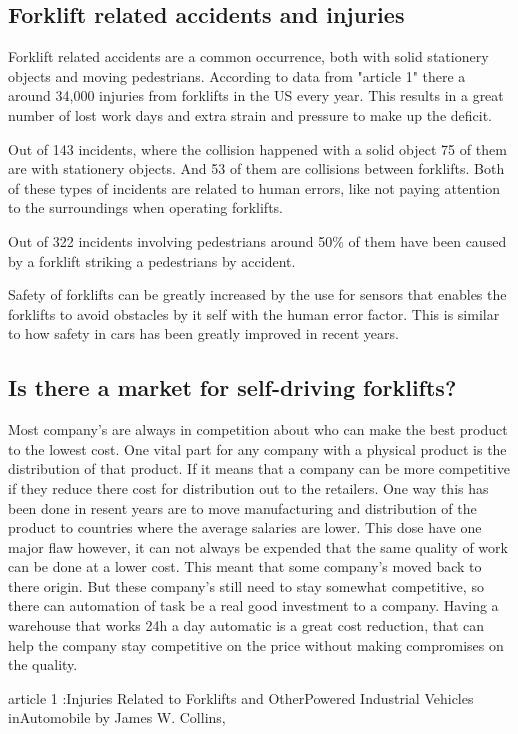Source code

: \documentclass[11pt]{article}
\begin{document}
    \subsection{Forklift related accidents and injuries}
    Forklift related accidents are a common occurrence, both with solid
    stationery objects and moving pedestrians. According to data from "article
    1" there a around 34,000 injuries from forklifts in the US every year. This
    results in a great number of lost work days and extra strain and 
    pressure to make up the deficit.

    Out of 143 incidents, where the collision happened with a solid object
    75 of them are with stationery objects. And 53 of them are collisions 
    between forklifts. Both of these types of incidents are related to 
    human errors, like not paying attention to the surroundings when 
    operating forklifts.

    Out of 322 incidents involving pedestrians around 50\% of them have 
    been caused by a forklift striking a pedestrians by accident.

    Safety of forklifts can be greatly increased by the use for sensors that
    enables the forklifts to avoid obstacles by it self with the human error
    factor. This is similar to how safety in cars has been greatly improved in
    recent years.

    \subsection{Is there a market for self-driving forklifts?}
    Most company's are always in competition about who can make the best
    product to the lowest cost. One vital part for any company with a physical
    product is the distribution of that product. If it means that a company can
    be more competitive if they reduce there cost for distribution out to the
    retailers. One way this has been done in resent years are to move
    manufacturing and distribution of the product to countries where the
    average salaries are lower. This dose have one major flaw however, it can
    not always be expended that the same quality of work can be done at a lower
    cost. This meant that some company's moved back to there origin. But these
    company's still need to stay somewhat competitive, so there can automation
    of task be a real good investment to a company. Having a warehouse that
    works 24h a day automatic is a great cost reduction, that can help the
    company stay competitive on the price without making compromises on the
    quality.    

    article 1 :Injuries Related to Forklifts and OtherPowered Industrial
    Vehicles inAutomobile  by James W. Collins,
\end{document}
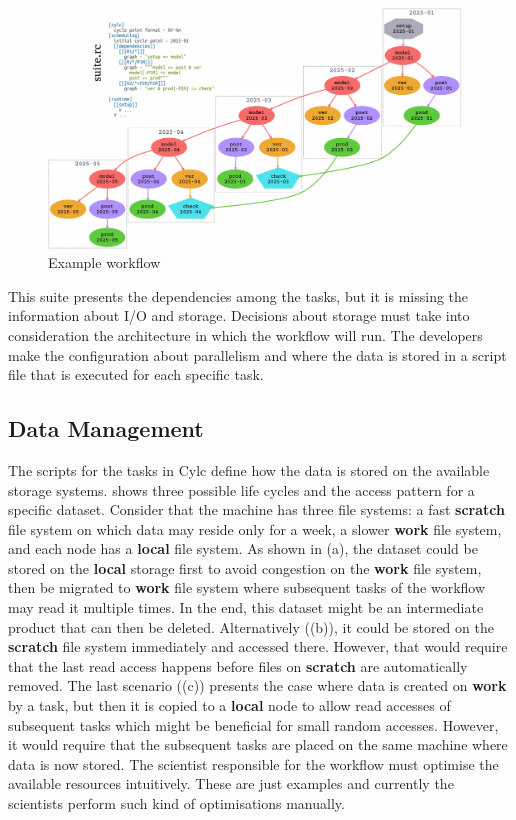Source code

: \documentclass[a4paper]{article}
\begin{document}
\begin{figure}[H]
  \centering
  \includegraphics[width=0.9\columnwidth]{cylc1}
  \caption{Example workflow\cite{8675433}}
  \label{fig:cylc}
\end{figure}

This suite presents the dependencies among the tasks, but it is missing the information about I/O and storage.
Decisions about storage must take into consideration the architecture in which the workflow will run.
The developers make the configuration about parallelism and where the data is stored in a script file that is executed for each specific task.

\subsection{Data Management}

The scripts for the tasks in Cylc define how the data is stored on the available storage systems.
 shows three possible life cycles and the access pattern for a specific dataset.
Consider that the machine has three file systems: a fast \textbf{scratch} file system on which data may reside only for a week, a slower \textbf{work} file system, and each node has a \textbf{local} file system.
As shown in (a), the dataset could be stored on the \textbf{local} storage first to avoid congestion on the \textbf{work} file system, then be migrated to \textbf{work} file system where subsequent tasks of the workflow may read it multiple times.
In the end, this dataset might be an intermediate product that can then be deleted.
Alternatively ((b)), it could be stored on the \textbf{scratch} file system immediately and accessed there.
However, that would require that the last read access happens before files on \textbf{scratch} are automatically removed.
The last scenario ((c)) presents the case where data is created on \textbf{work} by a task, but then it is copied to a \textbf{local} node to allow read accesses of subsequent tasks which might be beneficial for small random accesses.
However, it would require that the subsequent tasks are placed on the same machine where data is now stored.
The scientist responsible for the workflow must optimise the available resources intuitively.
These are just examples and currently the scientists perform such kind of optimisations manually.
\end{document}
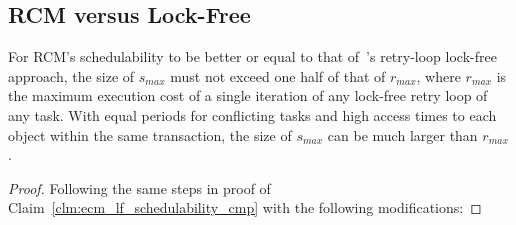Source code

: \subsection{RCM versus Lock-Free}\label{subsec:rcm_vs_lf}
%
\begin{clm}\label{clm:rcm_vs_lf}
%
For RCM's schedulability to be better or equal to that of~\cite{key-5}'s retry-loop lock-free approach, the size of $s_{max}$ must not exceed one half of that of $r_{max}$, where $r_{max}$ is the maximum execution cost of a single iteration of any lock-free retry loop of any task. With equal periods for conflicting tasks and high access times to each object within the same transaction, the size of $s_{max}$ can be much larger than $r_{max}$.
%
\end{clm}
%
\begin{proof}\normalfont
%
Following the same steps in proof of Claim~\ref{clm:ecm_lf_schedulability_cmp} with the following modifications:


\end{proof}
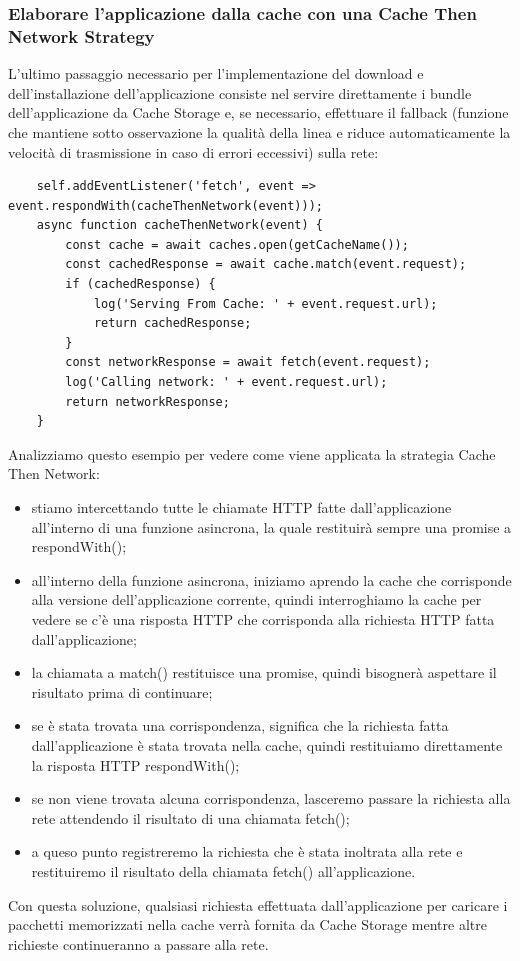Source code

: \documentclass[italian]{article}
\begin{document}
\subsubsection{Elaborare l'applicazione dalla cache con una Cache Then Network Strategy}
L'ultimo passaggio necessario per l'implementazione del download e dell'installazione dell'applicazione consiste nel servire direttamente i bundle dell'applicazione da Cache Storage e, se necessario, effettuare il fallback (funzione che mantiene sotto osservazione la qualità della linea e riduce automaticamente la velocità di trasmissione in caso di errori eccessivi) sulla rete:
\begin{lstlisting}
	self.addEventListener('fetch', event => event.respondWith(cacheThenNetwork(event)));
	async function cacheThenNetwork(event) {
		const cache = await caches.open(getCacheName());
		const cachedResponse = await cache.match(event.request);
		if (cachedResponse) {
			log('Serving From Cache: ' + event.request.url);
			return cachedResponse;
		}
		const networkResponse = await fetch(event.request);
		log('Calling network: ' + event.request.url);	
		return networkResponse;
	}
\end{lstlisting}
Analizziamo questo esempio per vedere come viene applicata la strategia Cache Then Network:
\begin{itemize}
\item stiamo intercettando tutte le chiamate HTTP fatte dall'applicazione all'interno di una funzione asincrona, la quale restituirà sempre una promise a respondWith();
\item all'interno della funzione asincrona, iniziamo aprendo la cache che corrisponde alla versione dell'applicazione corrente, quindi interroghiamo la cache per vedere se c'è una risposta HTTP che corrisponda alla richiesta HTTP fatta dall'applicazione;
\item la chiamata a match() restituisce una promise, quindi bisognerà aspettare il risultato prima di continuare;
\item se è stata trovata una corrispondenza, significa che la richiesta fatta dall'applicazione è stata trovata nella cache, quindi restituiamo direttamente la risposta HTTP respondWith();
\item se non viene trovata alcuna corrispondenza, lasceremo passare la richiesta alla rete attendendo il risultato di una chiamata fetch();
\item a queso punto registreremo la richiesta che è stata inoltrata alla rete e restituiremo il risultato della chiamata fetch() all'applicazione.
\end{itemize}
Con questa soluzione, qualsiasi richiesta effettuata dall'applicazione per caricare i pacchetti memorizzati nella cache verrà fornita da Cache Storage mentre altre richieste continueranno a passare alla rete.
\end{document}

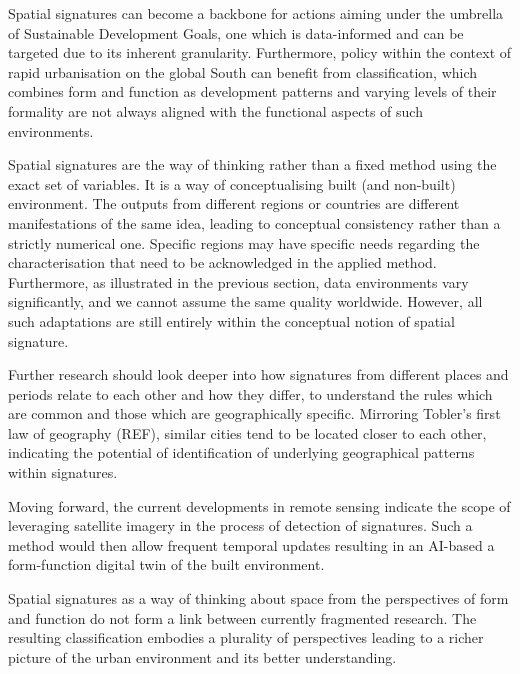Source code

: Spatial signatures can become a backbone for actions aiming under the umbrella of
Sustainable Development Goals, one which is data-informed and can be targeted
due to its inherent granularity. Furthermore, policy within the context of rapid
urbanisation on the global South can benefit from classification, which combines
form and function as development patterns and varying levels of their formality
are not always aligned with the functional aspects of such environments.

Spatial signatures are the way of thinking rather than a fixed method using the
exact set of variables. It is a way of conceptualising built (and non-built)
environment. The outputs from different regions or countries are different
manifestations of the same idea, leading to conceptual consistency rather than
a strictly numerical one. Specific regions may have specific needs regarding the
characterisation that need to be acknowledged in the applied method. Furthermore,
as illustrated in the previous section, data environments vary significantly, and
we cannot assume the same quality worldwide. However, all such
adaptations are still entirely within the conceptual notion of spatial signature.

Further research should look deeper into how signatures from different places
and periods relate to each other and how they differ, to understand the
rules which are common and those which are geographically specific. Mirroring
Tobler's first law of geography (REF), similar cities tend to be located closer
to each other, indicating the potential of identification of underlying
geographical patterns within signatures.

Moving forward, the current developments in remote sensing indicate the scope of
leveraging satellite imagery in the process of detection of signatures. Such a
method would then allow frequent temporal updates resulting in an AI-based
a form-function digital twin of the built environment.

Spatial signatures as a way of thinking about space from the perspectives of
form and function do not form a link between currently fragmented research.
The resulting classification embodies a plurality of perspectives leading to a
richer picture of the urban environment and its better understanding.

EXERCISE REQUIREMENTS ->
Could you report how many lines of the listing contain the word "between"? Only the number is needed.

SOLUTION TO THE PROBLEM ->
2